## Material for this exercise
★ ★ ★ ★ ★
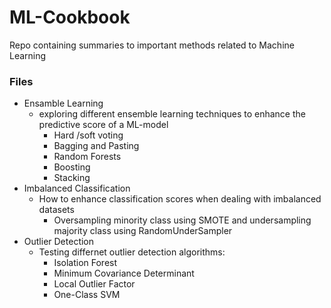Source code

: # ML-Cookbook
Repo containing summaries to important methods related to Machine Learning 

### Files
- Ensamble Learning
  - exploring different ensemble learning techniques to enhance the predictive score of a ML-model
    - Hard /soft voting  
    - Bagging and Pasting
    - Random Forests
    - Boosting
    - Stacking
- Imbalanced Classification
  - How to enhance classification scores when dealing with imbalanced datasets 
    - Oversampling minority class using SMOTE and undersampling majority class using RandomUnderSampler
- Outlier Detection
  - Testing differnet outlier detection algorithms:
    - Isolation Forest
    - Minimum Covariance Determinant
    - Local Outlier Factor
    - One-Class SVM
★ ★ ★ ★ ★
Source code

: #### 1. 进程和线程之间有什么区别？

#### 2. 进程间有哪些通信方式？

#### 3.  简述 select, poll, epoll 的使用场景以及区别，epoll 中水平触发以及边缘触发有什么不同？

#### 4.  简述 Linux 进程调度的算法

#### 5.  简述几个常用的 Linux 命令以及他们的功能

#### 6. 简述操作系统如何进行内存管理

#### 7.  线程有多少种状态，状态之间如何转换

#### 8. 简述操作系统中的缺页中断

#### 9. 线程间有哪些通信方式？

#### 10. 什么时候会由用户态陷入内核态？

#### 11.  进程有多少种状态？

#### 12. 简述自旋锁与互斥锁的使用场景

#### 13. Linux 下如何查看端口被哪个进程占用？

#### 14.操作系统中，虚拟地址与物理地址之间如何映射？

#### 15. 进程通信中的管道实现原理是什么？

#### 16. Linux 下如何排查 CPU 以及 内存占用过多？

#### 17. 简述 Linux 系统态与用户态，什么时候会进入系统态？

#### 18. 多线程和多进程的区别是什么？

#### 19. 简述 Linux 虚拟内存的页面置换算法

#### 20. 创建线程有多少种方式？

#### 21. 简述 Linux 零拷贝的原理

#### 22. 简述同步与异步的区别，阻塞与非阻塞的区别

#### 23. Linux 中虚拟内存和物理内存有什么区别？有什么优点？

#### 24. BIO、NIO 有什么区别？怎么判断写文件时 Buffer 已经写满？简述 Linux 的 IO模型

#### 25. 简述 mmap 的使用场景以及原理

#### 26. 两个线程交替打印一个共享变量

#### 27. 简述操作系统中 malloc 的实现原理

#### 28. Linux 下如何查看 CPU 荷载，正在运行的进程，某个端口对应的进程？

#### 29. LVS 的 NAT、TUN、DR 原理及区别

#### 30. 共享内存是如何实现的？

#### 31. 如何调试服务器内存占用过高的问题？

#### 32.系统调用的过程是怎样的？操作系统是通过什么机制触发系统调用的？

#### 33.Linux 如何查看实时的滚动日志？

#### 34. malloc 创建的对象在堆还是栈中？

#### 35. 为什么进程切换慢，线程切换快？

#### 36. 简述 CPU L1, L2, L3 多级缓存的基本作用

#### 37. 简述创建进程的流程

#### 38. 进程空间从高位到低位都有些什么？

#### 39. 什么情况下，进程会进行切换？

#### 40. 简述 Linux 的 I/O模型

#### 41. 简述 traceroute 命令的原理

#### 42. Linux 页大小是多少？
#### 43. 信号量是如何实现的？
★ ★ ★ ★ ★
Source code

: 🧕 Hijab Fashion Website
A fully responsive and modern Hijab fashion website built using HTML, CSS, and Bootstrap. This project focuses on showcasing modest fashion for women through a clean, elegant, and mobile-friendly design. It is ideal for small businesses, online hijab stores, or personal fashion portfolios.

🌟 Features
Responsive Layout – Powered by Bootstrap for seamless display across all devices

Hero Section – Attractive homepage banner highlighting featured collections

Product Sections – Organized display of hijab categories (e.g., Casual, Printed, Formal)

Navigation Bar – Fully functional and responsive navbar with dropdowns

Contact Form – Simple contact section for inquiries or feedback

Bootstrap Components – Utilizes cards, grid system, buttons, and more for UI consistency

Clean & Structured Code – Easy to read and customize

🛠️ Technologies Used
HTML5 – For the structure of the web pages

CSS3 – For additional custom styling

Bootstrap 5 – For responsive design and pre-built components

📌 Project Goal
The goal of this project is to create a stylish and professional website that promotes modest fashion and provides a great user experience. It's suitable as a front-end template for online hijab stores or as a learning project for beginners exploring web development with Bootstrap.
★ ★ ★ ★ ★
## Task prompt
Starting with the line with "#### 24. BIO、NIO" above and going on through the line with "#### 43. 信号量是如何实现的？", transcribe every line exactly, both ends included, and add nothing.

## Answer below
#### 24. BIO、NIO 有什么区别？怎么判断写文件时 Buffer 已经写满？简述 Linux 的 IO模型

#### 25. 简述 mmap 的使用场景以及原理

#### 26. 两个线程交替打印一个共享变量

#### 27. 简述操作系统中 malloc 的实现原理

#### 28. Linux 下如何查看 CPU 荷载，正在运行的进程，某个端口对应的进程？

#### 29. LVS 的 NAT、TUN、DR 原理及区别

#### 30. 共享内存是如何实现的？

#### 31. 如何调试服务器内存占用过高的问题？

#### 32.系统调用的过程是怎样的？操作系统是通过什么机制触发系统调用的？

#### 33.Linux 如何查看实时的滚动日志？

#### 34. malloc 创建的对象在堆还是栈中？

#### 35. 为什么进程切换慢，线程切换快？

#### 36. 简述 CPU L1, L2, L3 多级缓存的基本作用

#### 37. 简述创建进程的流程

#### 38. 进程空间从高位到低位都有些什么？

#### 39. 什么情况下，进程会进行切换？

#### 40. 简述 Linux 的 I/O模型

#### 41. 简述 traceroute 命令的原理

#### 42. Linux 页大小是多少？
#### 43. 信号量是如何实现的？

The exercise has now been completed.